O terceiro e último eixo de análise dá conta da esfera da produção/criação artística

no seio das Galerias MIRA. Tendo como base a convicção de que o mundo da arte, e

mais especificamente a esfera da criação, é pautada pela coexistência de discursos que

privilegiam simultaneamente visões românticas e pragmáticas da arte (Pais, 1995),

destacam-se aqui dimensões como as representações sobre o campo artístico e a

profissão/figura do artista, por meio de indicadores como as perceções acerca das

funções da arte, das áreas/fronteiras da produção artística e das caraterísticas de

personalidade dos artistas. A acrescentar a isso, uma outra dimensão deste eixo de

análise diz respeito às representações sobre a mediação artística, medidas pela

recetividade ou resistência às atividades/estratégias de aproximação entre públicos e

arte/artistas, e pela opinião e experiência de trabalho com as Galerias MIRA.

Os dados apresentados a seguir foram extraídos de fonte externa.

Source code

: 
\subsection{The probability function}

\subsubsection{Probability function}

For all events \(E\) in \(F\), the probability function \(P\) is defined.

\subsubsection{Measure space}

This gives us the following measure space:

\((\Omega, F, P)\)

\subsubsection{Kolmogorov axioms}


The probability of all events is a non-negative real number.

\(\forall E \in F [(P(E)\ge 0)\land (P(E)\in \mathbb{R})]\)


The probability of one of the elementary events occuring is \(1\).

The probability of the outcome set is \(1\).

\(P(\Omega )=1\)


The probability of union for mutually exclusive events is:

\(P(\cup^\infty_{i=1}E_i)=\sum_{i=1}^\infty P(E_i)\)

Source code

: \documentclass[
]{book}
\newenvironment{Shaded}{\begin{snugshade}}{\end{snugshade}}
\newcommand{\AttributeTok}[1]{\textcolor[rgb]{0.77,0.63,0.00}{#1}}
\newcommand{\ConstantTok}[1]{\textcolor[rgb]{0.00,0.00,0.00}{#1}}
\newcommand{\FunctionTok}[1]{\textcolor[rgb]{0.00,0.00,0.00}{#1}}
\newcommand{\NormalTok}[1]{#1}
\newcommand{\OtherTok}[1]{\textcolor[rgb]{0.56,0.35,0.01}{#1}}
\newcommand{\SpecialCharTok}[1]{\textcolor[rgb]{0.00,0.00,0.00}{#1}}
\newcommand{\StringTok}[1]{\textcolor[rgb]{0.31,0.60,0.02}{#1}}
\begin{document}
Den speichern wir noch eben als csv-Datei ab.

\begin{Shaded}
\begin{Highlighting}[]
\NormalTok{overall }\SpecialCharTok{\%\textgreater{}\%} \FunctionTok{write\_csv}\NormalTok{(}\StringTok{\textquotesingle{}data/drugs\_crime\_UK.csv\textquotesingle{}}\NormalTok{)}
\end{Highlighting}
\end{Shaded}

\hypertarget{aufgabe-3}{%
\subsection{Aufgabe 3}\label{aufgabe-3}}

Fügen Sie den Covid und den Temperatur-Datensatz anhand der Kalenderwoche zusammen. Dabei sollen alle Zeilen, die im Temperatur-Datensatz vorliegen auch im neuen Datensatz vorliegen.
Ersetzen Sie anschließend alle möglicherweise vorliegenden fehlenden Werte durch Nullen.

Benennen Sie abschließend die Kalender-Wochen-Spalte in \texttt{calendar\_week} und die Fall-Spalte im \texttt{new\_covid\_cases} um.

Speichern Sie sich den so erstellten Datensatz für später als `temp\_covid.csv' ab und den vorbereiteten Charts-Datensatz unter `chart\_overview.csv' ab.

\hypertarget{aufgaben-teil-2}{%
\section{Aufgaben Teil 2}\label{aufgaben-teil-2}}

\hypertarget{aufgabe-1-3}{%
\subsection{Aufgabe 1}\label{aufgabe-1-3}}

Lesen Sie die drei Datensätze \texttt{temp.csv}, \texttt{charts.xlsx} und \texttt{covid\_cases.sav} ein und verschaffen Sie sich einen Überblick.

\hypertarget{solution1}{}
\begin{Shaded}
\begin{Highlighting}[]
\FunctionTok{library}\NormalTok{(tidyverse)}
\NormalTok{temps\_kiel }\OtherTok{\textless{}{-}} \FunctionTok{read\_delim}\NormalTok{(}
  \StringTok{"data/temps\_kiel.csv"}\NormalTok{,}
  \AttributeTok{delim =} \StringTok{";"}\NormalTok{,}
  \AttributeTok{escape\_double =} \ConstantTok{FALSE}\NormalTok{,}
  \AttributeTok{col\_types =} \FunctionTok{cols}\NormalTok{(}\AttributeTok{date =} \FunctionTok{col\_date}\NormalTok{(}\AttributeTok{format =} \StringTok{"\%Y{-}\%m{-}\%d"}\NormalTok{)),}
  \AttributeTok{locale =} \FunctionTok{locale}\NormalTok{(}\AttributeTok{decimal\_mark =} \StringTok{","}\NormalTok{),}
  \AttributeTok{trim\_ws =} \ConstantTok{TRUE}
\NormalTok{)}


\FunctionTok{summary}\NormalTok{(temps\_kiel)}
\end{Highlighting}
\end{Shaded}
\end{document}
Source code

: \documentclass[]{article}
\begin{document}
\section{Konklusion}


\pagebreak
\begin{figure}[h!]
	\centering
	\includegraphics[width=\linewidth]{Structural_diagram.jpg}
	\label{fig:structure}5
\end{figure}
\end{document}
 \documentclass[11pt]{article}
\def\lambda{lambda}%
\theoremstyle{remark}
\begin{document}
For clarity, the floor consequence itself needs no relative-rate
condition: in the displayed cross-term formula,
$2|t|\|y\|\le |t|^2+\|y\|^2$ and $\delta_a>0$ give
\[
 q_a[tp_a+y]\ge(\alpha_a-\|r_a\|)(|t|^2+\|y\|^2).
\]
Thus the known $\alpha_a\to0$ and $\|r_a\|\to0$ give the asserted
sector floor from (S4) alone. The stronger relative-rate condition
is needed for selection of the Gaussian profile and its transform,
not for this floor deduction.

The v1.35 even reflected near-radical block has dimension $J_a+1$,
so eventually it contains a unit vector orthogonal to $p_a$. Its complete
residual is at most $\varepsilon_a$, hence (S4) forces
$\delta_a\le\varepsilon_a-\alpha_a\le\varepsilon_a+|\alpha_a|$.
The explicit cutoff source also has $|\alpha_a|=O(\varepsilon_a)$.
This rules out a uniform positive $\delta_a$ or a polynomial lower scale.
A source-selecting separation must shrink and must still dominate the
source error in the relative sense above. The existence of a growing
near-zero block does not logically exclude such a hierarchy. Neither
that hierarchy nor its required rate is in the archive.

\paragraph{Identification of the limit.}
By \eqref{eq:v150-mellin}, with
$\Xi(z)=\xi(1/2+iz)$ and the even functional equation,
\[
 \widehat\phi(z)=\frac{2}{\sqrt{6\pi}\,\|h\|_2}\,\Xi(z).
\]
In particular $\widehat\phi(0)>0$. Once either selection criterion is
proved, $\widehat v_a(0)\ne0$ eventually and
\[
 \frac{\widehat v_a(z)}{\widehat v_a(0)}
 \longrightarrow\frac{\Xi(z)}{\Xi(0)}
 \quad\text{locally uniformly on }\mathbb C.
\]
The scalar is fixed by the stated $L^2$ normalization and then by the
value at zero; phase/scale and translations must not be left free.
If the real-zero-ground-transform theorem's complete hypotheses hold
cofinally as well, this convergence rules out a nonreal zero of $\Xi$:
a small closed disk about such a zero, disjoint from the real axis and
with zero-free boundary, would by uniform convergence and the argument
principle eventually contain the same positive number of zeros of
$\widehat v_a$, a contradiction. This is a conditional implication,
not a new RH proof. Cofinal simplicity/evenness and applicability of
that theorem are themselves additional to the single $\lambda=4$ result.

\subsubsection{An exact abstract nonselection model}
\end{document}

Observando agora o modelo de análise de uma perspetiva mais geral, procura-se

perceber se existem relações de influência direta ou mútua entre os elementos que o

compõem, e se essas influências se fazem sentir ao nível das representações sobre a arte,

a figura/profissão do artista e a mediação nos diversos intervenientes da instituição em

causa.

No que concerne à análise dos públicos, que assume um lugar de destaque nesta

pesquisa, acredita-se que os perfis dos visitantes assim como as suas motivações, estão

na base de diferentes modos de utilização das Galerias MIRA, nomeadamente como

espaço simultâneo de recriação/lazer; convívio e trabalho/aprendizagem, modos esses

que podem refletir-se numa tipologia de públicos, na qual se incluem os “curiosos”, os

“afetivos” e os “especializados”, sendo esta última designação retirada do estudo Maria

de Lourdes Lima dos Santos (2002). Os resultados dirão se a estes diferentes perfis

correspondem diferentes formas de ver e representar a prática artística, e se as Galerias

MIRA concorrem para a modelação dessas mesmas representações.